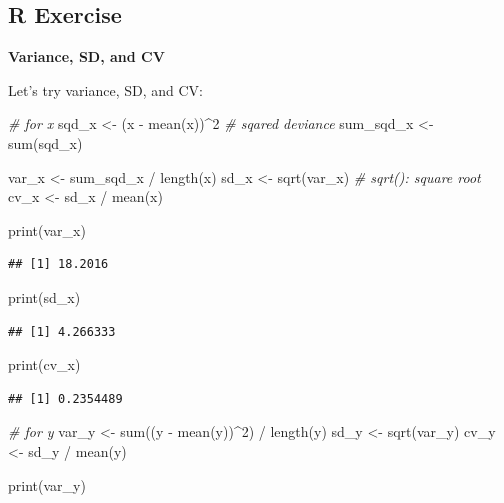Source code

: \documentclass[
]{book}
\newenvironment{Shaded}{\begin{snugshade}}{\end{snugshade}}
\newcommand{\CommentTok}[1]{\textcolor[rgb]{0.56,0.35,0.01}{\textit{#1}}}
\newcommand{\DecValTok}[1]{\textcolor[rgb]{0.00,0.00,0.81}{#1}}
\newcommand{\FunctionTok}[1]{\textcolor[rgb]{0.00,0.00,0.00}{#1}}
\newcommand{\NormalTok}[1]{#1}
\newcommand{\OtherTok}[1]{\textcolor[rgb]{0.56,0.35,0.01}{#1}}
\newcommand{\SpecialCharTok}[1]{\textcolor[rgb]{0.00,0.00,0.00}{#1}}
\begin{document}
\hypertarget{r-exercise-1}{%
\subsection{R Exercise}\label{r-exercise-1}}

\textbf{Variance, SD, and CV}

Let's try variance, SD, and CV:

\begin{Shaded}
\begin{Highlighting}[]
\CommentTok{\# for x}
\NormalTok{sqd\_x }\OtherTok{\textless{}{-}}\NormalTok{ (x }\SpecialCharTok{{-}} \FunctionTok{mean}\NormalTok{(x))}\SpecialCharTok{\^{}}\DecValTok{2} \CommentTok{\# sqared deviance}
\NormalTok{sum\_sqd\_x }\OtherTok{\textless{}{-}} \FunctionTok{sum}\NormalTok{(sqd\_x)}

\NormalTok{var\_x }\OtherTok{\textless{}{-}}\NormalTok{ sum\_sqd\_x }\SpecialCharTok{/} \FunctionTok{length}\NormalTok{(x)}
\NormalTok{sd\_x }\OtherTok{\textless{}{-}} \FunctionTok{sqrt}\NormalTok{(var\_x) }\CommentTok{\# sqrt(): square root}
\NormalTok{cv\_x }\OtherTok{\textless{}{-}}\NormalTok{ sd\_x }\SpecialCharTok{/} \FunctionTok{mean}\NormalTok{(x)}

\FunctionTok{print}\NormalTok{(var\_x)}
\end{Highlighting}
\end{Shaded}

\begin{verbatim}
## [1] 18.2016
\end{verbatim}

\begin{Shaded}
\begin{Highlighting}[]
\FunctionTok{print}\NormalTok{(sd\_x)}
\end{Highlighting}
\end{Shaded}

\begin{verbatim}
## [1] 4.266333
\end{verbatim}

\begin{Shaded}
\begin{Highlighting}[]
\FunctionTok{print}\NormalTok{(cv\_x)}
\end{Highlighting}
\end{Shaded}

\begin{verbatim}
## [1] 0.2354489
\end{verbatim}

\begin{Shaded}
\begin{Highlighting}[]
\CommentTok{\# for y}
\NormalTok{var\_y }\OtherTok{\textless{}{-}} \FunctionTok{sum}\NormalTok{((y }\SpecialCharTok{{-}} \FunctionTok{mean}\NormalTok{(y))}\SpecialCharTok{\^{}}\DecValTok{2}\NormalTok{) }\SpecialCharTok{/} \FunctionTok{length}\NormalTok{(y)}
\NormalTok{sd\_y }\OtherTok{\textless{}{-}} \FunctionTok{sqrt}\NormalTok{(var\_y)}
\NormalTok{cv\_y }\OtherTok{\textless{}{-}}\NormalTok{ sd\_y }\SpecialCharTok{/} \FunctionTok{mean}\NormalTok{(y)}

\FunctionTok{print}\NormalTok{(var\_y)}
\end{Highlighting}
\end{Shaded}
\end{document}
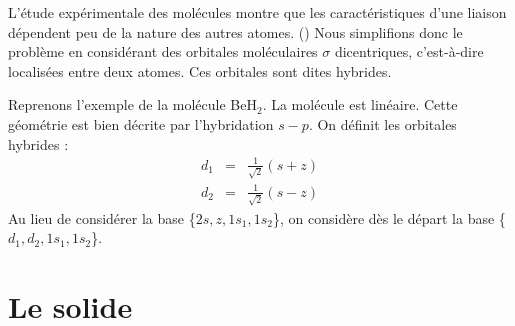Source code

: \documentclass[12pt]{book}
\begin{document}
L'\'etude exp\'erimentale des mol\'ecules montre que les
caract\'eristiques d'une liaison d\'ependent peu de la nature des autres
atomes. (\cite{ph:chimi:Didier}) Nous simplifions donc le probl\`eme en
consid\'erant des orbitales mol\'eculaires $\sigma$ dicentriques,
c'est-\`a-dire localis\'ees entre deux atomes. Ces orbitales sont
dites hybrides.
\begin{exmp}
Reprenons l'exemple de la mol\'ecule BeH$_2$. La mol\'ecule est
lin\'eaire. Cette g\'eom\'etrie est bien d\'ecrite par l'hybridation
$s-p$. On d\'efinit les orbitales hybrides :
\begin{eqnarray}
d_1&=&\frac{1}{\sqrt{2}}(s+z)\\
d_2&=&\frac{1}{\sqrt{2}}(s-z)
\end{eqnarray}
Au lieu de consid\'erer la base \{$2s,z,1s_1,1s_2$\}, on consid\`ere
d\`es le d\'epart la base
\{$d_1,d_2,1s_1,1s_2$\}.
\end {exmp}
\section{Le solide}\label{secsolidmq}
\end{document}
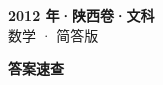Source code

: \documentclass[zihao=-4, a4paper]{ctexart}
\begin{document}
\begin{center}
  {\Large\bfseries 2012 年·陕西卷·文科}\\[4pt]
  {\large 数学 · 简答版}
\end{center}
\medskip
{}

\clearpage
{}
\begin{center}{\Large\bfseries 答案速查}\end{center}
\medskip

\end{document}
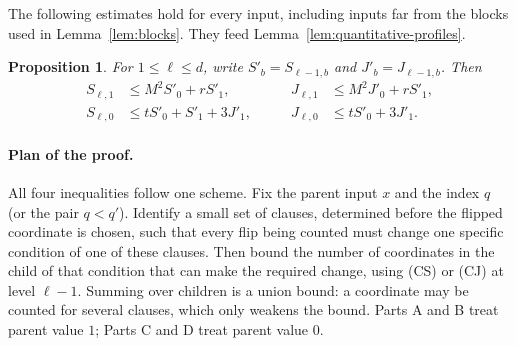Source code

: \documentclass[11pt]{article}
\newtheorem{proposition}[theorem]{Proposition}
\theoremstyle{definition}
\theoremstyle{remark}
\begin{document}
The following estimates hold for every input, including
inputs far from the blocks used in Lemma~\ref{lem:blocks}.
They feed Lemma~\ref{lem:quantitative-profiles}.

\begin{proposition}\label{prop:recurrences}
For $1\leq \ell\leq d$, write
$S'_b=S_{\ell-1,b}$ and $J'_b=J_{\ell-1,b}$.  Then
\begin{equation}\label{eq:recurrences}
\begin{aligned}
 S_{\ell,1}&\leq M^2S'_0+rS'_1,
 &\qquad J_{\ell,1}&\leq M^2J'_0+rS'_1,\\
 S_{\ell,0}&\leq tS'_0+S'_1+3J'_1,
 &\qquad J_{\ell,0}&\leq tS'_0+3J'_1.
\end{aligned}
\end{equation}
\end{proposition}

\paragraph{Plan of the proof.}
All four inequalities follow one scheme.
Fix the parent input \(x\) and the index \(q\) (or the pair \(q<q'\)).
Identify a small set of clauses, determined before the flipped coordinate is chosen, such that every flip being counted must change one specific condition of one of these clauses.
Then bound the number of coordinates in the child of that condition that can make the required change, using (CS) or (CJ) at level \(\ell-1\).
Summing over children is a union bound: a coordinate may be counted for several clauses, which only weakens the bound.
Parts A and B treat parent value \(1\); Parts C and D treat parent value \(0\).
\end{document}
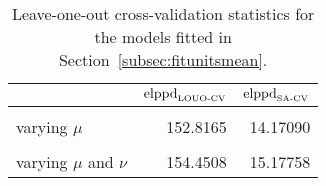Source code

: \begin{table}
\centering
\caption{\label{tab:elppd_loo}Leave-one-out cross-validation statistics for the models fitted in Section~\ref{subsec:fitunitsmean}.}
\centering
\begin{tabular}[t]{lrr}
\toprule
  & $\hbox{elppd}_{\hbox{\tiny{LOUO-CV}}}$ & $\hbox{elppd}_{\hbox{\tiny{SA-CV}}}$\\
\midrule
\cellcolor{gray!10}{complete pooling} & \cellcolor{gray!10}{154.7397} & \cellcolor{gray!10}{15.41020}\\
varying $\mu$ & 152.8165 & 14.17090\\
\cellcolor{gray!10}{varying $\nu$} & \cellcolor{gray!10}{153.4844} & \cellcolor{gray!10}{15.09505}\\
varying $\mu$ and $\nu$ & 154.4508 & 15.17758\\
\bottomrule
\end{tabular}
\end{table}
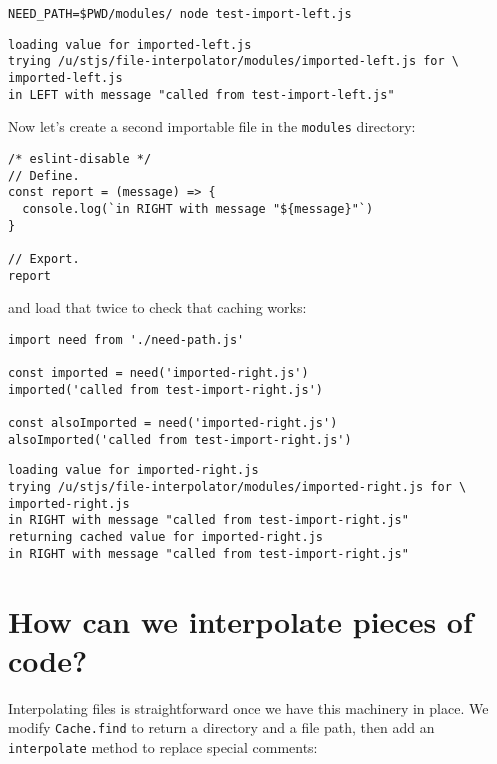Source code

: \documentclass[krantzl]{krantz}
\begin{document}
\begin{lstlisting}[frame=single,frameround=tttt]
NEED_PATH=$PWD/modules/ node test-import-left.js
\end{lstlisting}



\begin{lstlisting}[frame=single,frameround=tttt]
loading value for imported-left.js
trying /u/stjs/file-interpolator/modules/imported-left.js for \
imported-left.js
in LEFT with message "called from test-import-left.js"
\end{lstlisting}



Now let's create a second importable file in the \texttt{modules} directory:


\begin{lstlisting}[frame=single,frameround=tttt]
/* eslint-disable */
// Define.
const report = (message) => {
  console.log(`in RIGHT with message "${message}"`)
}

// Export.
report
\end{lstlisting}



\noindent and load that twice to check that caching works:


\begin{lstlisting}[frame=single,frameround=tttt]
import need from './need-path.js'

const imported = need('imported-right.js')
imported('called from test-import-right.js')

const alsoImported = need('imported-right.js')
alsoImported('called from test-import-right.js')
\end{lstlisting}



\begin{lstlisting}[frame=single,frameround=tttt]
loading value for imported-right.js
trying /u/stjs/file-interpolator/modules/imported-right.js for \
imported-right.js
in RIGHT with message "called from test-import-right.js"
returning cached value for imported-right.js
in RIGHT with message "called from test-import-right.js"
\end{lstlisting}


\section{How can we interpolate pieces of code?}\label{file-interpolator-interpolate}


Interpolating files is straightforward once we have this machinery in place.
We modify \texttt{Cache.find} to return a directory and a file path,
then add an \texttt{interpolate} method to replace special comments:
\end{document}
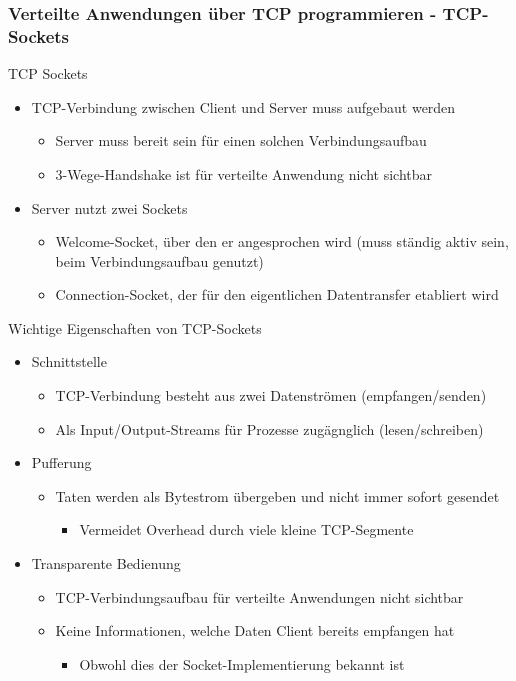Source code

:     \subsubsection{Verteilte Anwendungen über TCP programmieren - TCP-Sockets}
      TCP Sockets
      \begin{itemize}
        \item TCP-Verbindung zwischen Client und Server muss aufgebaut werden
          \begin{itemize}
            \item Server muss bereit sein für einen solchen Verbindungsaufbau
            \item 3-Wege-Handshake ist für verteilte Anwendung nicht sichtbar
          \end{itemize}
        \item Server nutzt zwei Sockets
          \begin{itemize}
            \item Welcome-Socket, über den er angesprochen wird (muss ständig aktiv sein, beim
              Verbindungsaufbau genutzt)
            \item Connection-Socket, der für den eigentlichen Datentransfer etabliert wird
          \end{itemize}
      \end{itemize}
      Wichtige Eigenschaften von TCP-Sockets
      \begin{itemize}
        \item Schnittstelle
          \begin{itemize}
            \item TCP-Verbindung besteht aus zwei Datenströmen (empfangen/senden)
            \item Als Input/Output-Streams für Prozesse zugägnglich (lesen/schreiben)
          \end{itemize}
        \item Pufferung
          \begin{itemize}
            \item Taten werden als Bytestrom übergeben und nicht immer sofort gesendet
              \begin{itemize}
                \item Vermeidet Overhead durch viele kleine TCP-Segmente
              \end{itemize}
          \end{itemize}
        \item Transparente Bedienung
          \begin{itemize}
            \item TCP-Verbindungsaufbau für verteilte Anwendungen nicht sichtbar
            \item Keine Informationen, welche Daten Client bereits empfangen hat
              \begin{itemize}
                \item Obwohl dies der Socket-Implementierung bekannt ist
              \end{itemize}
          \end{itemize}
      \end{itemize}
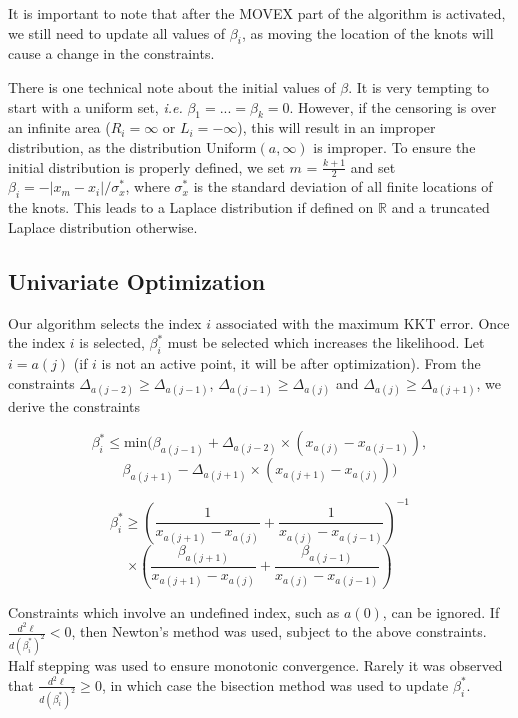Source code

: 	It is important to note that after the MOVEX part of the algorithm is activated, we still need to update all values of $\beta_i$, as moving the location of the knots will cause a change in the constraints. 
	
	There is one technical note about the initial values of $\beta$. It is very tempting to start with a uniform set, \emph{i.e.} $\beta_1 = ... = \beta_k = 0$. However, if the censoring is over an infinite area ($R_i = \infty$ or $L_i = -\infty$), this will result in an improper distribution, as the distribution Uniform$(a, \infty)$ is improper. To ensure the initial distribution is properly defined, we set $m$ = $\frac{k + 1} {2}$ and set $\beta_i = -|x_m - x_i | / \sigma_x^*$, where $\sigma_x^*$ is the standard deviation of all finite locations of the knots. This leads to a Laplace distribution if defined on $\mathbb{R}$ and a truncated Laplace distribution otherwise.	
	\\
	
	{\subsection{Univariate Optimization}} 
	
	Our algorithm selects the index $i$ associated with the maximum KKT error. Once the index $i$ is selected, $\beta_i^*$ must be selected which increases the likelihood. Let $i = a(j)$ (if $i$ is not an active point, it will be after optimization). From the constraints $\Delta_{a(j-2)} \geq \Delta_{a(j-1)}$, $\Delta_{a(j-1)} \geq \Delta_{a(j)}$ and $\Delta_{a(j)} \geq \Delta_{a(j+1)}$, we derive the constraints
	
	\[
	 \beta_i^* \leq \text{min} (\beta_{a(j-1)} + \Delta_{a(j-2)} \times (x_{a(j)} - x_{a(j-1)}),
	 \]
	 \[
	 \beta_{a(j+1)} -\Delta_{a(j+1)} \times (x_{a(j+1)} - x_{a(j)}) ) 
	\]
	
	\[
	 \beta_i^* \geq \left(\frac{1}{x_{a(j+1)} - x_{a(j)}} +  \frac{1}{x_{a(j)} - x_{a(j-1)} } \right)^{-1} 
	\]
	\[
	\times \left(\frac{\beta_{a(j+1)} } { x_{a(j+1)} - x_{a(j)}} + \frac{\beta_{a(j-1)}} {x_{a(j)} - x_{a(j-1)} } \right)
	\]
	
	Constraints which involve an undefined index, such as $a(0)$, can be ignored. If $\frac{d^2 \ell} {d (\beta^*_{i})^2 } < 0$, then Newton's method was used, subject to the above constraints. Half stepping was used to ensure monotonic convergence. Rarely it was observed that $\frac{d^2 \ell} {d (\beta^*_{i}) ^2 } \geq 0$, in which case the bisection method was used to update $\beta^*_i$.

WHAT YOU NEED TO DO
Return all lines of the data in which the string "texttt" appears.

ANSWER TO THIS PROBLEM
Now let's create a second importable file in the \texttt{modules} directory:
We modify \texttt{Cache.find} to return a directory and a file path,
then add an \texttt{interpolate} method to replace special comments:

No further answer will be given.